=== Aim of the exercise ===
Find the word "Bump" in the data below and copy each line that holds it.

Dataset entries

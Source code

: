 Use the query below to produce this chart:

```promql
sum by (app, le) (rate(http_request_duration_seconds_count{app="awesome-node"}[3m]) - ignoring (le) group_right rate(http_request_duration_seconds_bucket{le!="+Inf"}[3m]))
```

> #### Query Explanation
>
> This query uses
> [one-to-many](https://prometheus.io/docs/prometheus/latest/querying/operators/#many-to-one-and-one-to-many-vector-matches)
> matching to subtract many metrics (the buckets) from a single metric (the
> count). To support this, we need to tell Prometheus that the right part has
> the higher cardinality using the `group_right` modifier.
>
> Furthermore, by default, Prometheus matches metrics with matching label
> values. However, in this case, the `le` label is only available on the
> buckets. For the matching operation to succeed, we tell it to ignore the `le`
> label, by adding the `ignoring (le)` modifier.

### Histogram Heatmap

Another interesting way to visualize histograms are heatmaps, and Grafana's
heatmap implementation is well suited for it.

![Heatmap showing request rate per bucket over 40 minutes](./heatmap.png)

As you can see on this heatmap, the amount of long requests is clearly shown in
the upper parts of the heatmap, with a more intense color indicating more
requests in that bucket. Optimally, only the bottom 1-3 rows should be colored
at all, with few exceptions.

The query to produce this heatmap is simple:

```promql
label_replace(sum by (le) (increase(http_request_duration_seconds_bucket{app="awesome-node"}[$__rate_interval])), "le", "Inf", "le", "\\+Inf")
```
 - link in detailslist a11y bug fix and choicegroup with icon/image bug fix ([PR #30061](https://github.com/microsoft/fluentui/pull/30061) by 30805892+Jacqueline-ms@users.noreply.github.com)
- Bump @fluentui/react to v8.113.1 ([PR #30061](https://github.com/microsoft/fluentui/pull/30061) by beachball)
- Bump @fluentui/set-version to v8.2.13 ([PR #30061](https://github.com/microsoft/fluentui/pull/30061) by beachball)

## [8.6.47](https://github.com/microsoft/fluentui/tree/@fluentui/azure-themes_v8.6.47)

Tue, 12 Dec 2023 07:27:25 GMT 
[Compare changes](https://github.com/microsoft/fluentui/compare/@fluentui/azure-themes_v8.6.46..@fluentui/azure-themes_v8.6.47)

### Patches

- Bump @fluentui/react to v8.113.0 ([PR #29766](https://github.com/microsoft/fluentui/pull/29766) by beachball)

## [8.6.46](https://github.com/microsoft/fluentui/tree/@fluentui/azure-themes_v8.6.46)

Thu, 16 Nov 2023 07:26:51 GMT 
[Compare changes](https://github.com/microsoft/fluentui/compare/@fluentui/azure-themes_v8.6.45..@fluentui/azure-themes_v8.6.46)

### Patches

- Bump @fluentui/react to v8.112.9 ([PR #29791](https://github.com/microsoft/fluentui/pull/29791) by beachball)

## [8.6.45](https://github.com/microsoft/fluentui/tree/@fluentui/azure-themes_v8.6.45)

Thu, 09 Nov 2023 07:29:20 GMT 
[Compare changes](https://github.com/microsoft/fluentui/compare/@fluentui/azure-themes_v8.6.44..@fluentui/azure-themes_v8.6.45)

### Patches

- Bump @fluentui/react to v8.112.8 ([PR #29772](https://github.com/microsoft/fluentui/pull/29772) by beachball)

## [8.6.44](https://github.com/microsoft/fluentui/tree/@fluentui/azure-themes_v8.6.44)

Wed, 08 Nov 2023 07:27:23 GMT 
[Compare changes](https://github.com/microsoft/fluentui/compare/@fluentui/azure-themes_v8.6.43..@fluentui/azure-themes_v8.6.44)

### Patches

=== Answer to this exercise ===
- Bump @fluentui/react to v8.113.1 ([PR #30061](https://github.com/microsoft/fluentui/pull/30061) by beachball)
- Bump @fluentui/set-version to v8.2.13 ([PR #30061](https://github.com/microsoft/fluentui/pull/30061) by beachball)
- Bump @fluentui/react to v8.113.0 ([PR #29766](https://github.com/microsoft/fluentui/pull/29766) by beachball)
- Bump @fluentui/react to v8.112.9 ([PR #29791](https://github.com/microsoft/fluentui/pull/29791) by beachball)
- Bump @fluentui/react to v8.112.8 ([PR #29772](https://github.com/microsoft/fluentui/pull/29772) by beachball)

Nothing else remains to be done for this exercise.